Have you ever tried to alter a blouse that was lower in the front than you were comfortable with?
It can be a little intimidating to try and figure it out.
I have a frilly blouse here that needs this alteration and I hope after reading all about how to alter this top with a low neckline, you can do the same with any blouse or top you have.
To make this alteration, we are going to do two things: take up the front shoulder seam and take in the collar.
Generally, you don’t need to take up the back of the blouse, but have the customer try it on so you can see how the back fits.
If the back fits well, don’t touch it.
If it doesn’t, you could pull up the back and front at the same time. That means, you’ll take up the same amount on the front shoulder as the back shoulder, meaning: the entire top needs to be raised up at the shoulders.
The back of this blouse fit great, so it didn’t need to be altered.
Now, let’s look at the collar. I decided to choose a more difficult collar so you can use the same technique on your collar, which most likely has a simple center back seam.
The only seam on this collar was at the center back:
and I was glad because I didn’t want to mess with the “fluff” on the front.
The center back neck seam was stitched and then gathered to fit:
Let me explain what we’re going to do and then we’ll get after it.
We are going to decrease the circumference of the neck at the center back seam and when we do that, we’ll need to decrease the circumference of the blouse as well. Does that make sense?
If we just decreased the collar, it wouldn’t fit back onto the blouse, so we need to do both.
To begin, take a seam ripper and unstitch (or rip out) the stitches that hold the collar and the shoulder seam together:
Take out the stitches from just past one shoulder seam, all around the back of the neck to just past the other shoulder seam like this:
Next, you’ll want to open up the shoulder seam. This was a delicate knit and I had to be careful where I placed my seam ripper so as not to cut the knit, but just cut the stitch:
I opened up the shoulder seam halfway:
Once that was opened up, I was able to shorten the front of the blouse by pinning the front higher than the back. Can you see in the photo below that the back is in the foreground, but the front of the blouse is behind, and it’s the front of the blouse that we are taking up:
Stitch that new shoulder seam by sewing along the original back shoulder seam line and trim off the excess front fabric.
Next, you’ll need to take in the center back neck seam on the collar. Can you see the excess collar material?
Since I took one inch off of the front of the blouse on the left and the right for a total of 2″, I need to take up 2 total inches on the collar as well.
I took the seam apart and stitched up two inches of fabric and trimmed the seam. You may not need to take the seam apart. You might just fold the collar at the original seam line and stitch across at the one inch mark (you are taking one inch from the left side and one inch from the right side to equal 2″) But, since this fabric was see-through, I decided to re-stitch the seam and trim off the excess.
I apologize that the photo is not real clear, but I hope you get the idea:
Now, stitch the collar back on to the neck edge of the blouse.

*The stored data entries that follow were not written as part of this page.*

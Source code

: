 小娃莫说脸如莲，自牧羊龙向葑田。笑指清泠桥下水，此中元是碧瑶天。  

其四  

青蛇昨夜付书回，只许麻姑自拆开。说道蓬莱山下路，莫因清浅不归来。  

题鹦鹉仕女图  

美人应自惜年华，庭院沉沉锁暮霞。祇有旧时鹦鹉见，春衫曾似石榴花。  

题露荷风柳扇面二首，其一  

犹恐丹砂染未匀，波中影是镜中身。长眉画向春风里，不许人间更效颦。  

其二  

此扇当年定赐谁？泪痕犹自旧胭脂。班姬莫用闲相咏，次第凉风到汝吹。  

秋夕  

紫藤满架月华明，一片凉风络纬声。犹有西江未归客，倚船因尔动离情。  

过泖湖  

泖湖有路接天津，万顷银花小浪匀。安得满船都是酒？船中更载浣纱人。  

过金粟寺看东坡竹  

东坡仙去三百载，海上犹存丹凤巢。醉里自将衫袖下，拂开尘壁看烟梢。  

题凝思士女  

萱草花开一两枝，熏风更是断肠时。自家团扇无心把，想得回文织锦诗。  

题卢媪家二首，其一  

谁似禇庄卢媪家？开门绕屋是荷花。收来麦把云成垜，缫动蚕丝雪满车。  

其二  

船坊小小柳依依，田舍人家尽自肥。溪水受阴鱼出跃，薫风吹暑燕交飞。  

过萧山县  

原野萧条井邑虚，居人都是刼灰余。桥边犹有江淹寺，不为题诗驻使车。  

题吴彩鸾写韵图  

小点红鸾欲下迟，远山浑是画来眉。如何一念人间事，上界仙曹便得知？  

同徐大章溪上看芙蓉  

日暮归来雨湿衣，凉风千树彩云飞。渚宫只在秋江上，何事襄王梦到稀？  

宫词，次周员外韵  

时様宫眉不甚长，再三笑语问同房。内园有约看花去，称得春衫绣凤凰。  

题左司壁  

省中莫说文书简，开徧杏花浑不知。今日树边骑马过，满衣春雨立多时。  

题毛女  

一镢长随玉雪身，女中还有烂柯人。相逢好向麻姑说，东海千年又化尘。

The collar and the blouse should fit perfectly.
You can see the newly adjusted collar:
You might want to re-serge or zigzag any uneven edges.
Taking up 2″ of collar, takes the blouse up 2″ in front. Isn’t that awesome?
That’s all there is to it!
If you have a t-shirt type top, you may need to take in the ribbing or if you have a different type top, you might need to take up the facing.
Use the same principle of taking up the shoulders and taking in the circumference of the collar to the measurements you need.
This will work for tank tops too.
Unless you have a really long top, you may not be able to adjust more than a couple of inches before it affects the length of the blouse or top.
But this should help those tops that are just a little too low for your comfort level.
You might also be interested in How To Alter a Dress or Top With Binding.
The neckline would be fixed but wouldn’t that then shorten the top itself at the center front? I would think it would no longer hang straight across the center front and need lengthening there.
You definitely need to check that on your top. This one actually hung better after the alteration.
Thank you for the directions! I’ve been sewing for years, but haven’t dabbled much in alterations, this helps!
I love getting your tips on alterations. Thanks so much for opening up new doors for me when I “bargain” shop for clothes. Now, with your help, it is much easier for me to refit items to fit me better!
I have seen some blogs where women purposely buy items that are too big and cut them down to size. What a great way to save some money and learn new sewing techniques! Thanks for sharing your reason for altering clothes.
What would you do if you had to do this with a shirt that had decorative stitching in front which would require you to take it in all the way across so that the stitching was even? Thanks.
Send me a photo if you can.
Thank you for posting your tips on alterations. I do this for a little extra pocket money.Somethings I’m not really sure how to do it . Your site is fantastic
Thank you so much for your kind feedback!